Work to complete: Leave the images out and write out each entry exactly as shown.

.....

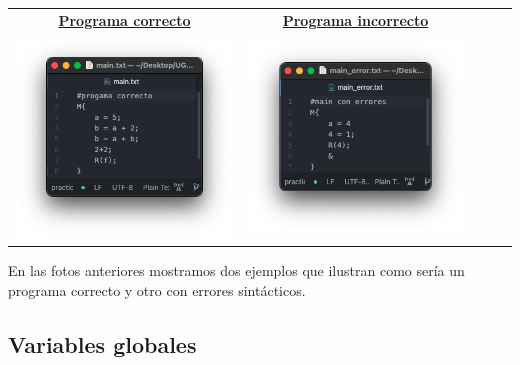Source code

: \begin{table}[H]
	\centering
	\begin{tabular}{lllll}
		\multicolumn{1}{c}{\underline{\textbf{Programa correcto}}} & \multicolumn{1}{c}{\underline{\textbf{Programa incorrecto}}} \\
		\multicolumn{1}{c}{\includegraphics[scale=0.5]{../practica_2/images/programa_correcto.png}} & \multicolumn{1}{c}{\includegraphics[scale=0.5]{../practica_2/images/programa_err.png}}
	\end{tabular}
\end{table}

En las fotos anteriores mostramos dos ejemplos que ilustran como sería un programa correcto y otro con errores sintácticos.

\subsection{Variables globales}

.....

Solution to this problem:
Source code

: \begin{table}[H]
	\centering
	\begin{tabular}{lllll}
		\multicolumn{1}{c}{\underline{\textbf{Programa correcto}}} & \multicolumn{1}{c}{\underline{\textbf{Programa incorrecto}}} \\
		\multicolumn{1}{c}{\includegraphics[scale=0.5]{../practica_2/images/programa_correcto.png}} & \multicolumn{1}{c}{\includegraphics[scale=0.5]{../practica_2/images/programa_err.png}}
	\end{tabular}
\end{table}

En las fotos anteriores mostramos dos ejemplos que ilustran como sería un programa correcto y otro con errores sintácticos.

\subsection{Variables globales}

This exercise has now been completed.